* _TASK OBJECTIVE_
From the entries below, gather every line containing the string "center".

* _DATASET RECORDS_
<<<<

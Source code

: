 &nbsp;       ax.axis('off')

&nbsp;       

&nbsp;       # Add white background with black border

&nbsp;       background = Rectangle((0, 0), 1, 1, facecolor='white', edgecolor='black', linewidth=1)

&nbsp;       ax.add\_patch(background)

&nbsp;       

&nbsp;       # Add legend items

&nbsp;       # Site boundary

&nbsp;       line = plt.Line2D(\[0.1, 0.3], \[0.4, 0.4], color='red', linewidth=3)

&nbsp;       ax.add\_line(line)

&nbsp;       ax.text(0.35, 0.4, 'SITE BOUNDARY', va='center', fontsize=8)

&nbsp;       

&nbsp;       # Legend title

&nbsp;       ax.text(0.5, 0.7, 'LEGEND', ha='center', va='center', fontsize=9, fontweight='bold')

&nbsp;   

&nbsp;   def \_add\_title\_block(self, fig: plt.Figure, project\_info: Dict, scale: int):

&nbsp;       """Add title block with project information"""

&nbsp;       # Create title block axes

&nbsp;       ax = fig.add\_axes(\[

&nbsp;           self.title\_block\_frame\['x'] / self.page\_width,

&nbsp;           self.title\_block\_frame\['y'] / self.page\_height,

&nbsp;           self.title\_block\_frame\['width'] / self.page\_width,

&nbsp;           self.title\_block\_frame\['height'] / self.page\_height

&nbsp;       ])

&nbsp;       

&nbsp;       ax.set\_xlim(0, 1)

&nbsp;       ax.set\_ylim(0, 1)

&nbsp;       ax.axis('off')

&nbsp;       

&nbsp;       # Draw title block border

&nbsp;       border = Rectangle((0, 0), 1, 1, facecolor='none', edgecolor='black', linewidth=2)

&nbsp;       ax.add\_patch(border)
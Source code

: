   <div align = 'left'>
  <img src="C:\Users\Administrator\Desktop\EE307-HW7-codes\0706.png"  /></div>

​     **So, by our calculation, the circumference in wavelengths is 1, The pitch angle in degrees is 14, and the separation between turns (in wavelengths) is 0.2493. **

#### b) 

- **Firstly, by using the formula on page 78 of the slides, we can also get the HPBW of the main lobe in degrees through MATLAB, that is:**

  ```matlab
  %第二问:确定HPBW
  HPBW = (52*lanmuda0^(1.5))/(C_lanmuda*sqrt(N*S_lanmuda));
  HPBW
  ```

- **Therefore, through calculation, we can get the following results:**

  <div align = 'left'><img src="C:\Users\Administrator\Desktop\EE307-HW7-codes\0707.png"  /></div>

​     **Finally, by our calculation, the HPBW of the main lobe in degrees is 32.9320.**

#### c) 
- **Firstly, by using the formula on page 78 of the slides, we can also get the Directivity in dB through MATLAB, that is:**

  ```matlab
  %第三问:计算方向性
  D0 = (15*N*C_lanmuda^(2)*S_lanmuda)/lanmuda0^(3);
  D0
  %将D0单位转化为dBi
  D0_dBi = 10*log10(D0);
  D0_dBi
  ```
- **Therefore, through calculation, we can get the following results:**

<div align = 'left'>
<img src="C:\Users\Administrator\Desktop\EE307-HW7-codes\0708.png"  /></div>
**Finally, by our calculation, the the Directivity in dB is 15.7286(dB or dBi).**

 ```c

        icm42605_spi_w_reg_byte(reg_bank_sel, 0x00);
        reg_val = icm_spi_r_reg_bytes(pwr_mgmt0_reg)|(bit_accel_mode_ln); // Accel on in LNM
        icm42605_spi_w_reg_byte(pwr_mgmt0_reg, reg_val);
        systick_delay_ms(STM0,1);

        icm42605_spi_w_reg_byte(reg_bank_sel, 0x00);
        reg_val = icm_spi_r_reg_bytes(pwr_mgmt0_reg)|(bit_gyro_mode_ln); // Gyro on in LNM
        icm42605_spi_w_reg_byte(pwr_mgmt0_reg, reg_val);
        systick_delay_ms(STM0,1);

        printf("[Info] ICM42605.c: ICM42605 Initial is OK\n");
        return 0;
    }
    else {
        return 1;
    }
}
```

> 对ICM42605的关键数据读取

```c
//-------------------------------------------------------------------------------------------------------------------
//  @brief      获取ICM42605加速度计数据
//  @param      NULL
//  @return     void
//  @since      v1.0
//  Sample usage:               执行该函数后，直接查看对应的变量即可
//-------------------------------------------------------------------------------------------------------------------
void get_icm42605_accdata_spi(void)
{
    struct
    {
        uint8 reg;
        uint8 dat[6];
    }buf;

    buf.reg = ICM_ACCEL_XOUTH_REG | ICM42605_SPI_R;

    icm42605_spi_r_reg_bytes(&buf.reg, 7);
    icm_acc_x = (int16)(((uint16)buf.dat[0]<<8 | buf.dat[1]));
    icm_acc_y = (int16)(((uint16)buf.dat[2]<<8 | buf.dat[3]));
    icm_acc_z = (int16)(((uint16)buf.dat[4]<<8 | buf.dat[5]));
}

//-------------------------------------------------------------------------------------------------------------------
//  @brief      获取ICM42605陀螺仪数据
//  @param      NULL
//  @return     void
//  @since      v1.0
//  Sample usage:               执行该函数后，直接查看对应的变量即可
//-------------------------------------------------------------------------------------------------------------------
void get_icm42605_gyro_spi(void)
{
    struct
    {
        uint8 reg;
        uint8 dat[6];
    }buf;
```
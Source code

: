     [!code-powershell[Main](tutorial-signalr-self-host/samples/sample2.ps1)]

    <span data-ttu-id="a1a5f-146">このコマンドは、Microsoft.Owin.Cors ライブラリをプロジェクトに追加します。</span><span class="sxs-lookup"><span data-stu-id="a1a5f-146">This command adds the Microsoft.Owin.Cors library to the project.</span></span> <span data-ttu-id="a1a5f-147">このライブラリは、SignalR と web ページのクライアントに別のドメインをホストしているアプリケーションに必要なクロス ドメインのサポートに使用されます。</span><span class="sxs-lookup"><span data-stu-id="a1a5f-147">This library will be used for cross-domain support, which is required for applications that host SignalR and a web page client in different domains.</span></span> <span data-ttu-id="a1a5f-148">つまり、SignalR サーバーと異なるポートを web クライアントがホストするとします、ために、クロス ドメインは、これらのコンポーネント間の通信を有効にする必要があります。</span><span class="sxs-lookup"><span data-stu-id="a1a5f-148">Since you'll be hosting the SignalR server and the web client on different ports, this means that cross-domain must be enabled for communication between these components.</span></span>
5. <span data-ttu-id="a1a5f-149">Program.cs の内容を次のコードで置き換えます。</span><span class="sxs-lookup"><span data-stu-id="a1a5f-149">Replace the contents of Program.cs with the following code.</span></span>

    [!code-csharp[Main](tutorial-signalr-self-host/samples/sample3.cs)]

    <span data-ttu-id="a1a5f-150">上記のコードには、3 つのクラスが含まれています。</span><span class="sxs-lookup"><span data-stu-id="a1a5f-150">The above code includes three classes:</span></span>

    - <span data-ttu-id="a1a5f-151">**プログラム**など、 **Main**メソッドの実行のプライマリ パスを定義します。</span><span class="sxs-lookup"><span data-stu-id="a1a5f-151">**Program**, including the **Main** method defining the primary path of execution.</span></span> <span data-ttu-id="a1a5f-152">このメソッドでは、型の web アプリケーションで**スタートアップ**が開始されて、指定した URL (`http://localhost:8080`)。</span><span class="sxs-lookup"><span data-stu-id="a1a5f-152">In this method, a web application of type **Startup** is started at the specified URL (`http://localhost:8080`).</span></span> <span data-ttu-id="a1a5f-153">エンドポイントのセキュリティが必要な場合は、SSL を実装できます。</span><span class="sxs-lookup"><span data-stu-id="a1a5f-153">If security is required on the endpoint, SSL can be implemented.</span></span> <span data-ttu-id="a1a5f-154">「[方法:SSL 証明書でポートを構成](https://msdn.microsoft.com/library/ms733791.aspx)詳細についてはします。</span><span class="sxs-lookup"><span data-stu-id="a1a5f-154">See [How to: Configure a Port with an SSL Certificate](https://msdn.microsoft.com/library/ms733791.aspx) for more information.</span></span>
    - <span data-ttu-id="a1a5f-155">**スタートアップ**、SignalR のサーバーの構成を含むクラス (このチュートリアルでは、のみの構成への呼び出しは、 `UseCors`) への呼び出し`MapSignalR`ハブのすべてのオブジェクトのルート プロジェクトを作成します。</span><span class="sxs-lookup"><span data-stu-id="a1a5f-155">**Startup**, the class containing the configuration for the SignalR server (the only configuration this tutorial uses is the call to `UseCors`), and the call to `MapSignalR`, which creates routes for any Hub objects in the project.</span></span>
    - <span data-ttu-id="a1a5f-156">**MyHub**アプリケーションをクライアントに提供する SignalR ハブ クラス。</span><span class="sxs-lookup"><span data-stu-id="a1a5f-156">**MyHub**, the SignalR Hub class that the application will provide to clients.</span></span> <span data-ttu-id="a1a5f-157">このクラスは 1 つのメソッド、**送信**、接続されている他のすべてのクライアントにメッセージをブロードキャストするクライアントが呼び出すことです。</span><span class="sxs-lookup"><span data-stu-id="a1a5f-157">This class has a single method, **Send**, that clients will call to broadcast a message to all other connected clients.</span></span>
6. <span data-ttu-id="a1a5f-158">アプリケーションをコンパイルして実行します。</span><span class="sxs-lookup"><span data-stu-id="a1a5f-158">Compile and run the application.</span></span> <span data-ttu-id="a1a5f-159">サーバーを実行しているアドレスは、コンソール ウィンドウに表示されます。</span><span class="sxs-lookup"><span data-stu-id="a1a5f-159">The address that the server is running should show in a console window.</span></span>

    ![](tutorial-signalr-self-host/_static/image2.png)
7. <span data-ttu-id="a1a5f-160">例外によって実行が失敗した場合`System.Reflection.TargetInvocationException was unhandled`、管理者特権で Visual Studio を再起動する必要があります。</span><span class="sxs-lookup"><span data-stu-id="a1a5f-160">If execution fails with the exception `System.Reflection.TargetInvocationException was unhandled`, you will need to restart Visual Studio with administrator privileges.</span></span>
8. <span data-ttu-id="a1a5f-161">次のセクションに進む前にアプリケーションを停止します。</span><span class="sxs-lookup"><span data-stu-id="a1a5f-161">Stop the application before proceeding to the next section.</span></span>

>>>>

* _SOLUTION_
&nbsp;       ax.text(0.35, 0.4, 'SITE BOUNDARY', va='center', fontsize=8)
&nbsp;       ax.text(0.5, 0.7, 'LEGEND', ha='center', va='center', fontsize=9, fontweight='bold')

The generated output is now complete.